Streamline the user experience: bash wrappers and modules

Overview

Teaching: 15 min
Exercises: 15 min

Questions

Objectives

Simplify containers usage by means of bash wrappers

Discuss how to deploy containers and their wrappers using modules

Discuss how to deploy container modules using SHPC

Can we standardise the use of containers, to simplify the required syntax?
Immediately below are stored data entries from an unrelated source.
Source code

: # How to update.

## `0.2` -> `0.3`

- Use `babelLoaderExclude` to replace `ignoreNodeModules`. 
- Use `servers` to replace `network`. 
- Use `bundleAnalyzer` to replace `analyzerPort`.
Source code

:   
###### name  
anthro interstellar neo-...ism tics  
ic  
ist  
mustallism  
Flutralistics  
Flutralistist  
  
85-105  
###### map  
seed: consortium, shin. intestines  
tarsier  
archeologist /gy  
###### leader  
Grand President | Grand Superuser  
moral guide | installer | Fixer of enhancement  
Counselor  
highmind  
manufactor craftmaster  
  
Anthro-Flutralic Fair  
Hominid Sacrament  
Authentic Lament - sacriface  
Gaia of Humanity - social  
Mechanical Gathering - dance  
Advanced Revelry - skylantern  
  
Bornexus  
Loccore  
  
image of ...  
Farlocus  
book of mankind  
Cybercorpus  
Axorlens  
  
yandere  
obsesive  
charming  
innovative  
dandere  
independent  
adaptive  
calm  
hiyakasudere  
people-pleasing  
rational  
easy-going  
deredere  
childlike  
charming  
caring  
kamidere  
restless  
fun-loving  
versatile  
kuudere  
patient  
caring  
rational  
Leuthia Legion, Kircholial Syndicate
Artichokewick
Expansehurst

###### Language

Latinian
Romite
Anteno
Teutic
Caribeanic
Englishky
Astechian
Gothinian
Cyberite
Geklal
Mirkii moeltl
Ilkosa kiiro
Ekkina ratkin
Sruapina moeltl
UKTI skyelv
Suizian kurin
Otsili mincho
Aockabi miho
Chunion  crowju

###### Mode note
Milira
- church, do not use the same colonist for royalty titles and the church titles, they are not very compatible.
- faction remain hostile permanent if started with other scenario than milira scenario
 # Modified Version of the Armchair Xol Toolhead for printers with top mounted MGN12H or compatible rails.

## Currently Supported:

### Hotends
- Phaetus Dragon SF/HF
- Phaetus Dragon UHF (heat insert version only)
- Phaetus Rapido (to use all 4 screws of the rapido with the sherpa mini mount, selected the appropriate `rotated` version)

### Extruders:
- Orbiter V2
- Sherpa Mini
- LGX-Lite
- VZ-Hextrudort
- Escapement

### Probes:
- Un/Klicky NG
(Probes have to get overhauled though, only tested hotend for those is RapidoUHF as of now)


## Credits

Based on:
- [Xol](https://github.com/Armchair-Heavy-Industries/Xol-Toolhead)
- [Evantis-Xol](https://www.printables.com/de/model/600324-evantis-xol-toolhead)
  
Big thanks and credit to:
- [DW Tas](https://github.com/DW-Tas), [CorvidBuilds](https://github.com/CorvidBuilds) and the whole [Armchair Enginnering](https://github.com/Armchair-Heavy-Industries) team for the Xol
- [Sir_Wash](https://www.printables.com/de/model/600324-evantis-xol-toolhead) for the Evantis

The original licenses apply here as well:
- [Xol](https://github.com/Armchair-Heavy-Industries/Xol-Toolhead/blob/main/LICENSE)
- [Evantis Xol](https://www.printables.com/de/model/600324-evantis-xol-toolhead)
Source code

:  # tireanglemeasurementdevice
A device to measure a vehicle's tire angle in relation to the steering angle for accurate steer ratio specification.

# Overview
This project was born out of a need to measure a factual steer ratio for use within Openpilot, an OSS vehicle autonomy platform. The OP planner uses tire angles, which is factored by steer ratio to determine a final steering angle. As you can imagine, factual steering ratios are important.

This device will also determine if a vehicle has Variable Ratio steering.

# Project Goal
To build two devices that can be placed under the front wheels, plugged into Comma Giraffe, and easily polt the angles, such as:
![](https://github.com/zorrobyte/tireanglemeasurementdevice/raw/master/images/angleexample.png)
To answer this question, let’s grab the BLAST container we used in the demo on sharing files with the host (the image will be quickly pulled from cache if you ran that demo):

$ cd $TUTO/demos/wrap_blast
$ singularity pull docker://quay.io/biocontainers/blast:2.9.0--pl526h3066fca_4

Now, let’s think about the typical usage of a containerised application. Once the container image is available in the local disk, in the vast majority of cases you’ll use it to execute some command in this way:

singularity exec ./blast_2.9.0--pl526h3066fca_4.sif <CMD> <ARGS>

As a plain, useful example, let’s suppose we want to get the help output from the blastp command:

$ singularity exec ./blast_2.9.0--pl526h3066fca_4.sif blastp -help

We can break this into logical parts; let’s write a script called blastp.1 for convenience:

#!/bin/bash

image_dir="."
image_name="blast_2.9.0--pl526h3066fca_4.sif"

cmd="blastp"

args="$@"

singularity exec $image_dir/$image_name $cmd $args

Look at how general the expression in the last line of this script is!
We’re also using shell variables to express tool- and command- specific information. Of these, the image location image_dir and name image_name are set at the time we pull the image. The command name, cmd, might change from command to command. So, for instance, we might write a script for the command makeblastdb by only changing that line:

#!/bin/bash

image_dir="."
image_name="blast_2.9.0--pl526h3066fca_4.sif"

cmd="makeblastdb"

args="$@"

singularity exec $image_dir/$image_name $cmd $args

How about the value we assigned to the command arguments variable, args? Well, that’s bash syntax. If you execute this script, bash will assign to $@ the full list of arguments that you append to the script in the command line.
To see a practical example, let’s make the blastp.1 script executable (using chmod) and run it with the -help argument:

$ chmod +x blastp.1

$ ./blastp.1 -help

USAGE
  blastp [-h] [-help] [-import_search_strategy filename]
[..]
 -use_sw_tback
   Compute locally optimal Smith-Waterman alignments?

From the output, you can see that the blastp command actually got the -help flag right, and this was thanks to the usage of $@ in the script.

So to summarise this section, we’ve written a simple bash script that wraps around the Singularity exec approach, so that to run blastp from a container you simply type:

$ ./blastp.1 <ARGS>

Why the .1 extension? Well, this is just because the story is not over…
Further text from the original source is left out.